Para llevar a cabo su proyecto, China precisó —y aún precisa— recursos, muchos de los cuales genera y otros proceden del comercio internacional y de las inversiones. Es en este contexto cuando aparecen Latinoamérica, y Argentina en particular, dentro del radar del gigante oriental, fundamentalmente como proveedores de materias primas para el abastecimiento agroalimenticio y energético chino, aunque no exclusivamente.
En julio de 2014, China y Argentina —así como en su momento lo hicieron Brasil, México, Perú y Venezuela— firmaron una declaración conjunta para establecer una “asociación estratégica integral” (AEI), con la finalidad de elevar la jerarquía de la relación bilateral y comercial. El acuerdo implicó la voluntad de las partes de trabajar conjuntamente tanto en cuestiones referidas al crecimiento económico, como así también en otras áreas. 

Sin embargo, la mayor presencia china en Latinoamérica y Argentina ha sido identificada por los Estados Unidos como una “amenaza” adicional para su seguridad económica y nacional. Es entonces cuando Washington denuncia el uso de prácticas predatorias y poco transparentes por parte de China en la región, las cuales habrían llevado, siempre de acuerdo a los primeros, a que algunos países debieran hipotecar su futuro permitiendo al gran actor oriental ejercer una creciente influencia política y económica interna en dichos estados. Estados Unidos —que no se resigna a perder influencia en lo que considera su “patio trasero”— lee con preocupación la creciente influencia china en la región, en particular en materia de infraestructura clave. 

Las elecciones de 2015 marcaron en la Argentina una alternancia en el poder: la agenda internacional del recién asumido nuevo gobierno se alineó instantáneamente con los intereses de Washington, a la vez que sostuvo un discurso manifiestamente anti-chino. Este posicionamiento condujo al gobierno de Macri a cuestionar duramente los principales acuerdos firmados por la anterior gestión con China, lo cual —en ocasiones— conllevó profundas tensiones político-diplomáticas.

No obstante, la reacción diplomática china y la necesidad de acordar un nuevo swap de monedas con el país asiático llevó al gobierno argentino a reconsiderar su postura inicial, ante la certeza que la economía del país ya no era viable sin la concurrencia financiera y comercial del gigante oriental.

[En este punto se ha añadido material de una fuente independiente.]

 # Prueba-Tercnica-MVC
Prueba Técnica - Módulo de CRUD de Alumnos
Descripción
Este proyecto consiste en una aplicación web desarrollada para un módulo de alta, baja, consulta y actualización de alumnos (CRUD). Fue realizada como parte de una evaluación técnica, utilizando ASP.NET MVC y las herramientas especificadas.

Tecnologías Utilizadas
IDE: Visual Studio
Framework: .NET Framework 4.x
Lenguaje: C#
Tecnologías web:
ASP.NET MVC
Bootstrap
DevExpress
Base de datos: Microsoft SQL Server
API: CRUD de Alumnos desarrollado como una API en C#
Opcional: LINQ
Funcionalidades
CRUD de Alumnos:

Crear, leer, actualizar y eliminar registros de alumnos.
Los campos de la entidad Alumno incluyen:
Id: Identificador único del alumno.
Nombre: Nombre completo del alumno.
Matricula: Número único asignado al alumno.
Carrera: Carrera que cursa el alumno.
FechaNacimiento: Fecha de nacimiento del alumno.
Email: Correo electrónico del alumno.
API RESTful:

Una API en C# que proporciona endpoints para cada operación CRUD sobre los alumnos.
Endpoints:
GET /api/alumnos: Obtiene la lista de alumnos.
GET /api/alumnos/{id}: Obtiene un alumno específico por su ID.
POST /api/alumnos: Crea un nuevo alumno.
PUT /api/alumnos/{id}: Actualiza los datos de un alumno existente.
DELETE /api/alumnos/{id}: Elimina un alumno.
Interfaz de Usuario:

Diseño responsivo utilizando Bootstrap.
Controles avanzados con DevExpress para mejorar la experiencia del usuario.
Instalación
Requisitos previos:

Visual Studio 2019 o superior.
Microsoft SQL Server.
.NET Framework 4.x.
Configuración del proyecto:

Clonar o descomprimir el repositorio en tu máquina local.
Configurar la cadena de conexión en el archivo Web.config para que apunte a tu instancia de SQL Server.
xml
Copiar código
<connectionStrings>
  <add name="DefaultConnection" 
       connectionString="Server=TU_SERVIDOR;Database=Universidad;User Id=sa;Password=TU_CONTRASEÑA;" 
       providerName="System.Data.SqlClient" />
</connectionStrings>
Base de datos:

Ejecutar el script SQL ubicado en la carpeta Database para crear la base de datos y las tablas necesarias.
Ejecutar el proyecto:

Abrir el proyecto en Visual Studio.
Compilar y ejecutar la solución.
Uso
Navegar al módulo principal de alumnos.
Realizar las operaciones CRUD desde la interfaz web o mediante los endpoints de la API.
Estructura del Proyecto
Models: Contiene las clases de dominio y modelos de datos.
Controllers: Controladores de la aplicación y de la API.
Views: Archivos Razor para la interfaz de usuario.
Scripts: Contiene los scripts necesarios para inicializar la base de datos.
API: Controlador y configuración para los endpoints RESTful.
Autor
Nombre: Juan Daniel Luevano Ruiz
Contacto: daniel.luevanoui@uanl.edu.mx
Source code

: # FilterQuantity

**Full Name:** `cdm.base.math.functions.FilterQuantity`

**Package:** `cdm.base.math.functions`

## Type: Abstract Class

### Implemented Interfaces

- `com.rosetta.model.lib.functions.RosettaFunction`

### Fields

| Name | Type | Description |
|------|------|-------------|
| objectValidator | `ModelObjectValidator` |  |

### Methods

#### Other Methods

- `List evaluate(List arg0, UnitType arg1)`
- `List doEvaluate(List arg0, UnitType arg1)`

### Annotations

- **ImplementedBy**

En este contexto, el gobierno argentino ensayó un equilibrio entre las dos grandes potencias, lo cual quedó expuesto de manera transparente en la reunión del G20 que se desarrolló en nuestro país en noviembre de 2018. En palabras del ministro del Interior, Rogelio Frigerio: “Todo es de una sensibilidad muy grande, porque Argentina tiene una muy buena actitud internacional. Estados Unidos es nuestro aliado estratégico en la región y reconocemos el lugar mundial de China que es nuestro principal socio comercial”.[2] Al mismo tiempo que se acercó a los Estados Unidos, Argentina tuvo una conducta pragmática y mantuvo las relaciones políticas, económicas y comerciales con China más allá de la retórica.

Sin embargo, el punto débil de esta estrategia se manifestó en la subordinación demostrada por el gobierno del presidente Macri con los intereses de Washington. Sabido es el apoyo brindado por el presidente estadounidense Donald Trump para que la ahora exdirectora gerente del FMI, Christine Lagarde, otorgase a la Argentina un nuevo blindaje económico. En compensación, la Casa Blanca y el FMI condicionaron su apoyo a un mayor ajuste fiscal, monetario y cambiario y, sobre todo, un mayor alineamiento geopolítico con los Estados Unidos.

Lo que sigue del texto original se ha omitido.